I had a simple concept for a 2d game. Think of like a Final Fantasy / D&D setting. I was working in C# but it's more of a general single-inheritance OO issue. I'm just assuming there's a scheme where you can implement many interfaces but inherit only one class.
There are three types of entities in the game: players, villagers, and enemies. To clarify, there can be multiple players (AI) because some may join the party.
For actions: Players can do combat and dialogue. Villagers can only use dialogue. Enemies can only do combat.
For state: All entities have a position on the map. Combatants always have current health, max health, etc. Dialogue entities always have some specific greeting text, dialogue options, etc.
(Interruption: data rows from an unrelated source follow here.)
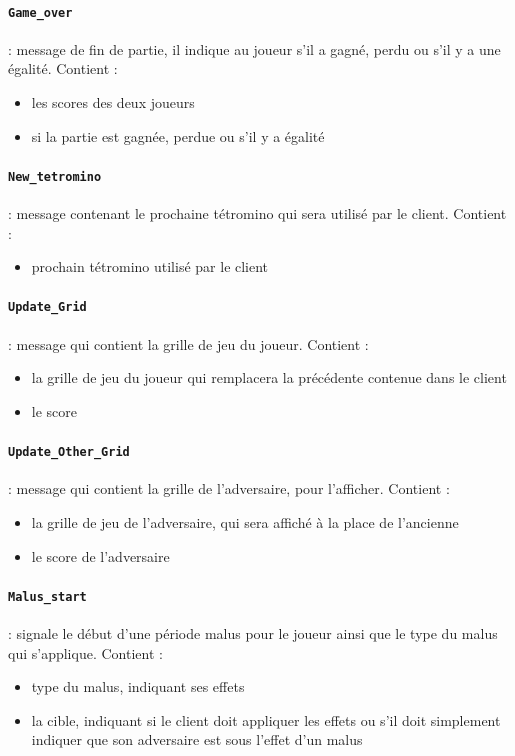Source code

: \documentclass[a4paper, 12pt]{article}
\begin{document}
				\paragraph{\texttt{Game\_over}} : message de fin de partie, il indique au joueur s'il a gagné, perdu ou s'il y a une égalité. Contient :
					\begin{itemize}
						\item les scores des deux joueurs
						\item si la partie est gagnée, perdue ou s'il y a égalité
					\end{itemize}

				\paragraph{\texttt{New\_tetromino}} : message contenant le prochaine tétromino qui sera utilisé par le client. Contient :
					\begin{itemize}
						\item prochain tétromino utilisé par le client
					\end{itemize}

				\paragraph{\texttt{Update\_Grid}} : message qui contient la grille de jeu du joueur. Contient :
					\begin{itemize}
						\item la grille de jeu du joueur qui remplacera la précédente contenue dans le client
						\item le score
					\end{itemize}

				\paragraph{\texttt{Update\_Other\_Grid}} : message qui contient la grille de l'adversaire, pour l'afficher. Contient :
					\begin{itemize}
						\item la grille de jeu de l'adversaire, qui sera affiché à la place de l'ancienne
						\item le score de l'adversaire
					\end{itemize}

				\paragraph{\texttt{Malus\_start}} : signale le début d'une période malus pour le joueur ainsi que le type du malus qui s'applique. Contient :
					\begin{itemize}
						\item type du malus, indiquant ses effets
						\item la cible, indiquant si le client doit appliquer les effets ou s'il doit simplement indiquer que son adversaire est sous l'effet d'un malus
					\end{itemize}
\end{document}

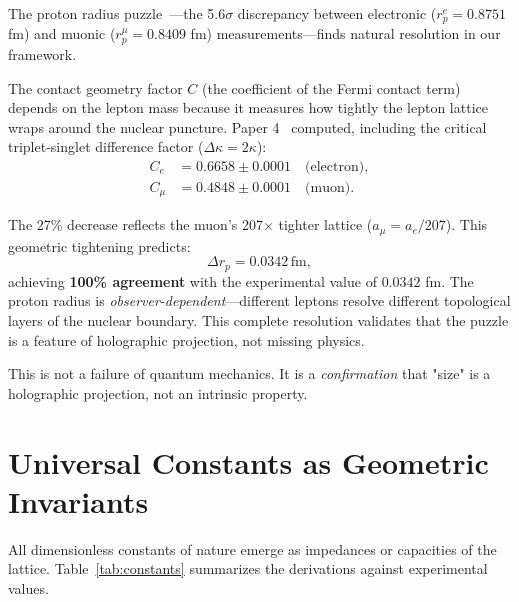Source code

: \documentclass[aps,prd,twocolumn,superscriptaddress,groupedaddress,showpacs]{revtex4-2}
\begin{document}
The proton radius puzzle~\cite{Pohl2010,Antognini2013}---the 5.6$\sigma$ discrepancy between electronic ($r_p^e = 0.8751$ fm) and muonic ($r_p^\mu = 0.8409$ fm) measurements---finds natural resolution in our framework.

The contact geometry factor $C$ (the coefficient of the Fermi contact term) depends on the lepton mass because it measures how tightly the lepton lattice wraps around the nuclear puncture. Paper 4~\cite{Louthan_IV} computed, including the critical triplet-singlet difference factor ($\Delta\kappa = 2\kappa$):
\begin{align}
C_e &= 0.6658 \pm 0.0001 \quad \text{(electron)}, \\
C_\mu &= 0.4848 \pm 0.0001 \quad \text{(muon)}.
\end{align}

The 27\% decrease reflects the muon's 207$\times$ tighter lattice ($a_\mu = a_e/207$). This geometric tightening predicts:
\begin{equation}
\boxed{\Delta r_p = 0.0342 \, \text{fm}},
\end{equation}
achieving \textbf{100\% agreement} with the experimental value of $0.0342$ fm. The proton radius is \emph{observer-dependent}---different leptons resolve different topological layers of the nuclear boundary. This complete resolution validates that the puzzle is a feature of holographic projection, not missing physics.

This is not a failure of quantum mechanics. It is a \emph{confirmation} that "size" is a holographic projection, not an intrinsic property.

\section{Universal Constants as Geometric Invariants}

All dimensionless constants of nature emerge as impedances or capacities of the lattice. Table~\ref{tab:constants} summarizes the derivations against experimental values.
\end{document}
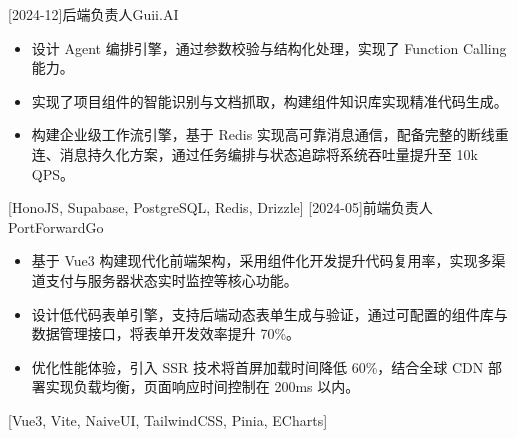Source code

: \documentclass[zh]{resume}
\begin{document}
\begin{projects}
  [2024-12]{后端负责人}{}{Guii.AI}{
    \begin{itemize}
      \item 设计 Agent 编排引擎，通过参数校验与结构化处理，实现了 Function Calling 能力。
      \item 实现了项目组件的智能识别与文档抓取，构建组件知识库实现精准代码生成。
      \item 构建企业级工作流引擎，基于 Redis 实现高可靠消息通信，配备完整的断线重连、消息持久化方案，通过任务编排与状态追踪将系统吞吐量提升至 10k QPS。
    \end{itemize}
  }[HonoJS, Supabase, PostgreSQL, Redis, Drizzle]
  \separator{0.5ex}
  [2024-05]{前端负责人}{}{PortForwardGo}{
    \begin{itemize}
      \item 基于 Vue3 构建现代化前端架构，采用组件化开发提升代码复用率，实现多渠道支付与服务器状态实时监控等核心功能。
      \item 设计低代码表单引擎，支持后端动态表单生成与验证，通过可配置的组件库与数据管理接口，将表单开发效率提升 70\%。
      \item 优化性能体验，引入 SSR 技术将首屏加载时间降低 60\%，结合全球 CDN 部署实现负载均衡，页面响应时间控制在 200ms 以内。
    \end{itemize}
  }[Vue3, Vite, NaiveUI, TailwindCSS, Pinia, ECharts]
\end{projects}
\end{document}
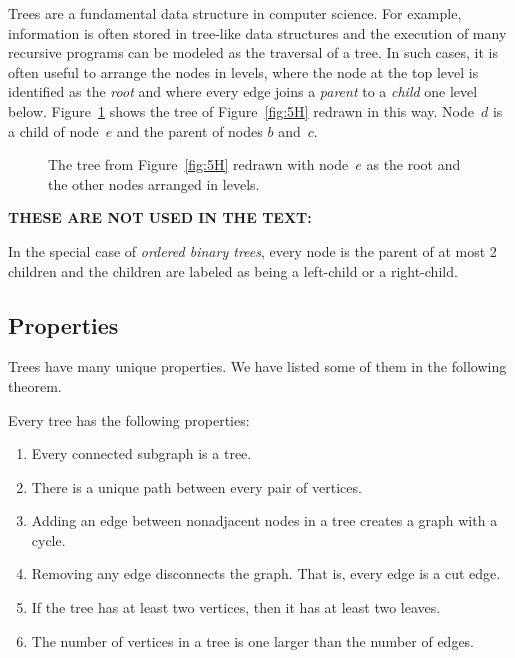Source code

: Trees are a fundamental data structure in computer science.  For
example, information is often stored in tree-like data structures and
the execution of many recursive programs can be modeled as the
traversal of a tree.  In such cases, it is often useful to arrange the
nodes in levels, where the node at the top level is identified as
the \emph{root} and where every edge joins a \emph{parent} to a
\emph{child} one level below.  Figure~\ref{fig:5JJ} shows the tree of
Figure~\ref{fig:5H} redrawn in this way.  Node~$d$ is a child of
node~$e$ and the parent of nodes $b$ and~$c$.

\begin{figure}


\caption{The tree from Figure~\ref{fig:5H} redrawn with node~$e$ as
  the root and the other nodes arranged in levels.}

\label{fig:5JJ}
\end{figure}

\begin{editingnotes}
\textbf{THESE ARE NOT USED IN THE TEXT:}

In the special case of \emph{ordered binary trees}, every node is the
parent of at most 2 children and the children are labeled as being a
left-child or a right-child.
\end{editingnotes}

\subsection{Properties}

Trees have many unique properties.  We have listed some of them in the
following theorem.

\begin{theorem}\label{th:treeprops}
Every tree has the following properties:

\begin{enumerate}

\item Every connected subgraph is a tree.\label{treeprops:asub}

\item There is a unique path between every pair of vertices.\label{treeprops:uniquepath}

\item Adding an edge between nonadjacent nodes in a tree creates a
  graph with a cycle.

\item Removing any edge disconnects the graph.  That is, every edge is
  a cut edge.

\item If the tree has at least two vertices, then it has at least two
  leaves.

\item\label{treeprops:v=e+1} The number of vertices in a tree is one larger than the number
  of edges.

\end{enumerate}
\end{theorem}

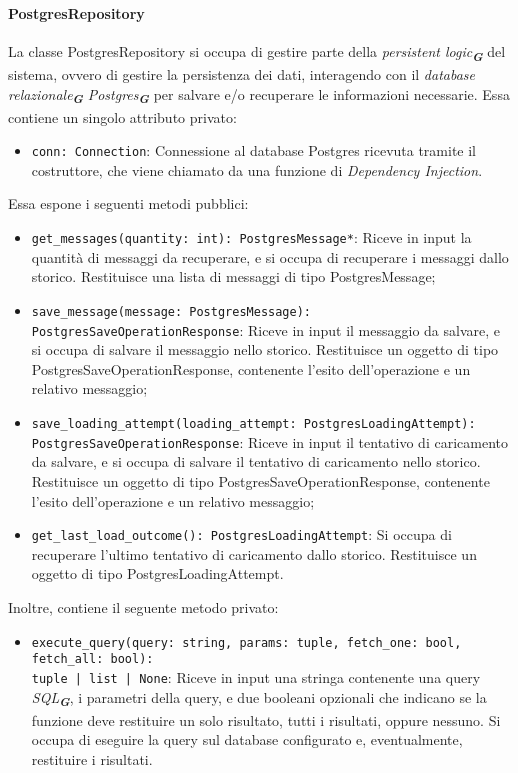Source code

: \paragraph{PostgresRepository}
\label{sec:postgres_repository}
La classe PostgresRepository si occupa di gestire parte della \emph{persistent logic}\textsubscript{\textbf{\textit{G}}} del sistema, ovvero di gestire la persistenza dei dati, interagendo con il \emph{database relazionale}\textsubscript{\textbf{\textit{G}}} \emph{Postgres}\textsubscript{\textbf{\textit{G}}} per salvare e/o recuperare le informazioni necessarie. 
Essa contiene un singolo attributo privato:
\begin{itemize}
    \item \texttt{conn: Connection}: Connessione al database Postgres ricevuta tramite il costruttore, che viene chiamato da una funzione di \emph{Dependency Injection}.
\end{itemize}
Essa espone i seguenti metodi pubblici:
\begin{itemize}
    \item \texttt{get\_messages(quantity: int): PostgresMessage*}: Riceve in input la quantità di messaggi da recuperare, e si occupa di recuperare i messaggi dallo storico. Restituisce una lista di messaggi di tipo PostgresMessage;
    \item \texttt{save\_message(message: PostgresMessage): PostgresSaveOperationResponse}: Riceve in input il messaggio da salvare, e si occupa di salvare il messaggio nello storico. Restituisce un oggetto di tipo PostgresSaveOperationResponse, contenente l'esito dell'operazione e un relativo messaggio;
    \item \texttt{save\_loading\_attempt(loading\_attempt: PostgresLoadingAttempt):\\ PostgresSaveOperationResponse}: Riceve in input il tentativo di caricamento da salvare, e si occupa di salvare il tentativo di caricamento nello storico. Restituisce un oggetto di tipo PostgresSaveOperationResponse, contenente l'esito dell'operazione e un relativo messaggio;
    \item \texttt{get\_last\_load\_outcome(): PostgresLoadingAttempt}: Si occupa di recuperare l'ultimo tentativo di caricamento dallo storico. Restituisce un oggetto di tipo PostgresLoadingAttempt.
\end{itemize}
Inoltre, contiene il seguente metodo privato:
\begin{itemize}
    \item \texttt{execute\_query(query: string, params: tuple, fetch\_one: bool, fetch\_all: bool):\\ tuple | list | None}: Riceve in input una stringa contenente una query \emph{SQL}\textsubscript{\textbf{\textit{G}}}, i parametri della query, e due booleani opzionali che indicano se la funzione deve restituire un solo risultato, tutti i risultati, oppure nessuno. Si occupa di eseguire la query sul database configurato e, eventualmente, restituire i risultati.
\end{itemize}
Player, Villager, and Enemy would be my concrete classes. It seems I want 2 interfaces: Combat and Dialogue, handling all the actions. So far so good - however, these entities share state in a way problematic for single inheritance. Based on my design, it seems I want
- an abstract Entity class with a position on the map
- abstract classes AbstractCombatant the other AbstractDialogue both inheriting from Entity. AbstractCombatant, for example, has the state for health, equipment, etc.
The problem here is that Player would want to inherit from both Combatant and Dialogue abstract classes. With single inheritance, I can't. And if I could, I would have the diamond inheritance problem from the Entity class. Even if I just had my concrete classes inherit Entity instead, that would be another multiple inheritance problem. And of course, if I totally took the Entity part out of the equation and just mapped entities to positions separately, I would still suffer from the problem with Player inheriting from two classes.
I couldn't come up with a single-inheritance design that doesn't duplicate implementation. What is the best way to set up a class/interface hierarchy for this scenario?